TASK TO CARRY OUT - Look below for the lines from the one with "If you want to automatically" to the one with "1. Add a new secret to", and copy exactly those lines, both ends included.

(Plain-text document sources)
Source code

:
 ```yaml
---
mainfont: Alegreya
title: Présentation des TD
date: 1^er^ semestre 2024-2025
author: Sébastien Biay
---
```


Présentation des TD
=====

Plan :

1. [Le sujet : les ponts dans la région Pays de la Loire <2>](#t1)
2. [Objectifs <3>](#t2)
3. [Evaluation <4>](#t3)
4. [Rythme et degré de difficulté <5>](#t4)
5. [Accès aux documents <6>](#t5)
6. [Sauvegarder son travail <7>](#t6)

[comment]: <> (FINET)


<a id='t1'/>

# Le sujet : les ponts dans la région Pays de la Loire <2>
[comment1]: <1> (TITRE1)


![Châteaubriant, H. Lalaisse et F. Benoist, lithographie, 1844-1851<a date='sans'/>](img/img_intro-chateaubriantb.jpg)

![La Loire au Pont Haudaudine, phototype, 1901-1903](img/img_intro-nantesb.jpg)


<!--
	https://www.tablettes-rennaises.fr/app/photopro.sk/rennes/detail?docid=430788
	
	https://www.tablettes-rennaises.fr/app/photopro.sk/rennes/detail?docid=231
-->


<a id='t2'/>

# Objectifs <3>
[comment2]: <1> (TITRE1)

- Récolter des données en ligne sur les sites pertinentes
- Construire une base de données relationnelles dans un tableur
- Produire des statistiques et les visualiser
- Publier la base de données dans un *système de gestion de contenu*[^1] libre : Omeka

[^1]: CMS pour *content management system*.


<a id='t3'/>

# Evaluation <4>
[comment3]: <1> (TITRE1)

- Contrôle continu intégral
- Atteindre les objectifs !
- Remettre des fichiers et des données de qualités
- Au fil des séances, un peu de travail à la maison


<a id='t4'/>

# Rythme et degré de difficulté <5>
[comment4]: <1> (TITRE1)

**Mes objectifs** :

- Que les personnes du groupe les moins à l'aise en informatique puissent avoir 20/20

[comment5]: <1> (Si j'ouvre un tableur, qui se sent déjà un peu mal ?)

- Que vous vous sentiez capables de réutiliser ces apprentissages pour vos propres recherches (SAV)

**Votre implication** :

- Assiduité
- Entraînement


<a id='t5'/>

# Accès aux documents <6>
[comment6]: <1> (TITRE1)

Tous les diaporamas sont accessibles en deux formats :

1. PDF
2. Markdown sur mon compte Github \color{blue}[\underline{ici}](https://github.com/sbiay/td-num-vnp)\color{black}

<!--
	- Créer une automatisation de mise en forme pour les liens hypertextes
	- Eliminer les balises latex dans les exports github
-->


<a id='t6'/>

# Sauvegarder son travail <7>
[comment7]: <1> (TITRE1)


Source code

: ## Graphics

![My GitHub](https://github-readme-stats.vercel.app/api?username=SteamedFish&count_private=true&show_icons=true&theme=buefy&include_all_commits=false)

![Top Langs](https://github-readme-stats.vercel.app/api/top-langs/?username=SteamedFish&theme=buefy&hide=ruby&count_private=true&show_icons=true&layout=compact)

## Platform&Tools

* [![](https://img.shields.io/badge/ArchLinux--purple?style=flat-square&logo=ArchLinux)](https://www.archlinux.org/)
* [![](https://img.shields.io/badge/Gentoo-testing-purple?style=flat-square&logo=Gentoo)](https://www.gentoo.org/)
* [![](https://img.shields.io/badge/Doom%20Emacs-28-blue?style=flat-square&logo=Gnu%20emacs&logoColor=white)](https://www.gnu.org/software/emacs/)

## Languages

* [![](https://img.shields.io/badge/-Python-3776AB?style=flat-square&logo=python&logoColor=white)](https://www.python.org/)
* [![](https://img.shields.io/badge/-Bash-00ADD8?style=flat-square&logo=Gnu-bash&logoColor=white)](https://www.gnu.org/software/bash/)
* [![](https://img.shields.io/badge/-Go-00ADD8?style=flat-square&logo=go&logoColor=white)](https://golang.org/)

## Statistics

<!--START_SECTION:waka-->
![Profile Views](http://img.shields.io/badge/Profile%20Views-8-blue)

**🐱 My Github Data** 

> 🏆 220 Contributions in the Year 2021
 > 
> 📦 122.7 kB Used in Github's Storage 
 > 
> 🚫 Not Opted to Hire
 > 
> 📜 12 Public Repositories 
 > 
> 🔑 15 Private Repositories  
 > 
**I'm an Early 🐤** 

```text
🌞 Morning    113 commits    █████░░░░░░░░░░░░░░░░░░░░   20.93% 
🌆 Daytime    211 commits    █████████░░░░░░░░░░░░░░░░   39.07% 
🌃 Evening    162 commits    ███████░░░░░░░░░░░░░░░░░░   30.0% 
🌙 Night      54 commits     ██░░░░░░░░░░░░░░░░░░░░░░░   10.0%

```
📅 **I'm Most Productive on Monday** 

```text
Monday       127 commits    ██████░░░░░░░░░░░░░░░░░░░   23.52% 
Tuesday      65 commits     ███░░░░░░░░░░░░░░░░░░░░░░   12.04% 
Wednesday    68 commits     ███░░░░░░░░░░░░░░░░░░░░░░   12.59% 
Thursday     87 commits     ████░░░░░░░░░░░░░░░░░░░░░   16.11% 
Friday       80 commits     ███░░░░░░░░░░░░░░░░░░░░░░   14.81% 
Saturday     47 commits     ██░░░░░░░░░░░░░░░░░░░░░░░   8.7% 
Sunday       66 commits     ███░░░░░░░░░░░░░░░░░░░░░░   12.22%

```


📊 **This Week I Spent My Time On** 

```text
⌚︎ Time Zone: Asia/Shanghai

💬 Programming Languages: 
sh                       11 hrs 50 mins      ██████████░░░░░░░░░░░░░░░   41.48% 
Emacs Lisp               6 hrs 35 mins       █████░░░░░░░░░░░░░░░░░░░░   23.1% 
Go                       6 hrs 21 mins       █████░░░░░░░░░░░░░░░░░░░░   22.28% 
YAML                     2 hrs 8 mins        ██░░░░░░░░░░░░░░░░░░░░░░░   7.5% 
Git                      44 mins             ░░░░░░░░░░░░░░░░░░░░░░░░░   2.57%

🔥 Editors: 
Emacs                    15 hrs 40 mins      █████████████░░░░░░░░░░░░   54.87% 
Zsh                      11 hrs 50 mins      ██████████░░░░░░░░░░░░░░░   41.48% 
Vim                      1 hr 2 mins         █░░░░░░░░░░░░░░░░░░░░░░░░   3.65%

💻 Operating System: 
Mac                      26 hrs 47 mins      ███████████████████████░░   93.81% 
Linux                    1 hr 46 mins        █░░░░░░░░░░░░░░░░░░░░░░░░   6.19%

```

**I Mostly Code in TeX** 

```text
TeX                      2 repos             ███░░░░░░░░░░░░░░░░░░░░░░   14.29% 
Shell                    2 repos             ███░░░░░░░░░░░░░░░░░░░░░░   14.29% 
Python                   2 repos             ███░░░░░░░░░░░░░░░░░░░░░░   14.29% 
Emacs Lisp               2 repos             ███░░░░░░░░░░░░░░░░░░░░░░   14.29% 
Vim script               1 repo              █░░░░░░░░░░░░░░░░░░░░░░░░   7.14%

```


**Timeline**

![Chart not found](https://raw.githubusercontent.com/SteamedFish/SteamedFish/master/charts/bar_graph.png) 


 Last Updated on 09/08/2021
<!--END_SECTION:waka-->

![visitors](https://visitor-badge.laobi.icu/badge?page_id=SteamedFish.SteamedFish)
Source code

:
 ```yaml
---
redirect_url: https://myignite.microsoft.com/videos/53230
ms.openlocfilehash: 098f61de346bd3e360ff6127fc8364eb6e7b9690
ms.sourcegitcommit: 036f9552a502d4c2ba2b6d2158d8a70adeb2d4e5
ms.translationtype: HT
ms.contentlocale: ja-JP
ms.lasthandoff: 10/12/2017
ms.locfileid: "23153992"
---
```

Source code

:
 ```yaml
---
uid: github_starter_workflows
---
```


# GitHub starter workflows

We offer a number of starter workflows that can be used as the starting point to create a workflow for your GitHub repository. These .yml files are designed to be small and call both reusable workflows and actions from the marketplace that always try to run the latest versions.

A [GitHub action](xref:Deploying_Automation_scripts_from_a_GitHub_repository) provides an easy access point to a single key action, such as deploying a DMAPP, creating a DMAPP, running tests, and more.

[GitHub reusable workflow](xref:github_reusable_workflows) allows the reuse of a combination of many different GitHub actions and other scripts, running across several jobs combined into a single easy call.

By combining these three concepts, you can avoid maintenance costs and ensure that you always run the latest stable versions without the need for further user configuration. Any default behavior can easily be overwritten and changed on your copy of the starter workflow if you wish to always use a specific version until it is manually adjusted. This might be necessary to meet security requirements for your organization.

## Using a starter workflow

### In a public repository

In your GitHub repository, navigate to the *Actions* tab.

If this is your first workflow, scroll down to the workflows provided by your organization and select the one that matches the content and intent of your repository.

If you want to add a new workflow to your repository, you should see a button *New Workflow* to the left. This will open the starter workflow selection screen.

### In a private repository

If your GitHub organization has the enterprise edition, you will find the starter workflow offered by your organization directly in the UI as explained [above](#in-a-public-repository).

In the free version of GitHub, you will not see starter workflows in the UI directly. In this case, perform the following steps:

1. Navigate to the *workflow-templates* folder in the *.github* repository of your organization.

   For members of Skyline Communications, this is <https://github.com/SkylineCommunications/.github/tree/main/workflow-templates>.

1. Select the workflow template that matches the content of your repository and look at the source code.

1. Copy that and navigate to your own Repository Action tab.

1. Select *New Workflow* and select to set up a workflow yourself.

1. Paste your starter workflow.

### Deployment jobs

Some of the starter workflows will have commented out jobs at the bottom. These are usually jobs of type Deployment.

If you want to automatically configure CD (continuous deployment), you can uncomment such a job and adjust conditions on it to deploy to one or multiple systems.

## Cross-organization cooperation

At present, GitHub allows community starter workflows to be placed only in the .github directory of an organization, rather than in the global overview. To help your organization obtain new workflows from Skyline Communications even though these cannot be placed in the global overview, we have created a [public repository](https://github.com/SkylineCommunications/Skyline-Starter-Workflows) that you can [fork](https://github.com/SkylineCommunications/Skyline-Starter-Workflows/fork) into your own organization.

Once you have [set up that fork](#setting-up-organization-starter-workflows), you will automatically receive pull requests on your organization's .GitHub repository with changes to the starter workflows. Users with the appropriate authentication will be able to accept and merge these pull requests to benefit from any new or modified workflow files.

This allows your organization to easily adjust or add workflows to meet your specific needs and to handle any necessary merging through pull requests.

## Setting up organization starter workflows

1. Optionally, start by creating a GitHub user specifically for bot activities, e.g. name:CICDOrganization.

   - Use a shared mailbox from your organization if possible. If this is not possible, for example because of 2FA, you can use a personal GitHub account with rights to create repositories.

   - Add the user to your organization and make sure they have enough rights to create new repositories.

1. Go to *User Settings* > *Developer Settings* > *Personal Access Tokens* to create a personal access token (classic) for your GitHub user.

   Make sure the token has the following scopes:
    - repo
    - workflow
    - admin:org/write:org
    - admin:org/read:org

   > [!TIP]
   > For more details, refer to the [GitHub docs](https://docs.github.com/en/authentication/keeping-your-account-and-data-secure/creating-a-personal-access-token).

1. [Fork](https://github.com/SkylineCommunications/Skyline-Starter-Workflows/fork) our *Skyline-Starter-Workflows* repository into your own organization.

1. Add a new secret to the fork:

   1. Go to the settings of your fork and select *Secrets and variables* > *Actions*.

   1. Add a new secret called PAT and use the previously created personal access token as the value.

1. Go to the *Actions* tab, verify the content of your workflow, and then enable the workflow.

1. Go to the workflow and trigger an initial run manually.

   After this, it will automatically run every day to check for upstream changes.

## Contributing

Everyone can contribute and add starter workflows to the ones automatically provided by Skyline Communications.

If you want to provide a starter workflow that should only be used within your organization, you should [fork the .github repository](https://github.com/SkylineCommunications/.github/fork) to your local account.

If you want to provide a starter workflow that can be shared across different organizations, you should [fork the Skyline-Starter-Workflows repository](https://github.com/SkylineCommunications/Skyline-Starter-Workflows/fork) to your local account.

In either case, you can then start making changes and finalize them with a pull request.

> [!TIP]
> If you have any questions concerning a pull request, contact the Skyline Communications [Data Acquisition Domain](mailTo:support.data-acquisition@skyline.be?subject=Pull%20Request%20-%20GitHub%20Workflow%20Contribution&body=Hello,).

TASK RESPONSE -
If you want to automatically configure CD (continuous deployment), you can uncomment such a job and adjust conditions on it to deploy to one or multiple systems.

## Cross-organization cooperation

At present, GitHub allows community starter workflows to be placed only in the .github directory of an organization, rather than in the global overview. To help your organization obtain new workflows from Skyline Communications even though these cannot be placed in the global overview, we have created a [public repository](https://github.com/SkylineCommunications/Skyline-Starter-Workflows) that you can [fork](https://github.com/SkylineCommunications/Skyline-Starter-Workflows/fork) into your own organization.

Once you have [set up that fork](#setting-up-organization-starter-workflows), you will automatically receive pull requests on your organization's .GitHub repository with changes to the starter workflows. Users with the appropriate authentication will be able to accept and merge these pull requests to benefit from any new or modified workflow files.

This allows your organization to easily adjust or add workflows to meet your specific needs and to handle any necessary merging through pull requests.

## Setting up organization starter workflows

1. Optionally, start by creating a GitHub user specifically for bot activities, e.g. name:CICDOrganization.

   - Use a shared mailbox from your organization if possible. If this is not possible, for example because of 2FA, you can use a personal GitHub account with rights to create repositories.

   - Add the user to your organization and make sure they have enough rights to create new repositories.

1. Go to *User Settings* > *Developer Settings* > *Personal Access Tokens* to create a personal access token (classic) for your GitHub user.

   Make sure the token has the following scopes:
    - repo
    - workflow
    - admin:org/write:org
    - admin:org/read:org

   > [!TIP]
   > For more details, refer to the [GitHub docs](https://docs.github.com/en/authentication/keeping-your-account-and-data-secure/creating-a-personal-access-token).

1. [Fork](https://github.com/SkylineCommunications/Skyline-Starter-Workflows/fork) our *Skyline-Starter-Workflows* repository into your own organization.

1. Add a new secret to the fork:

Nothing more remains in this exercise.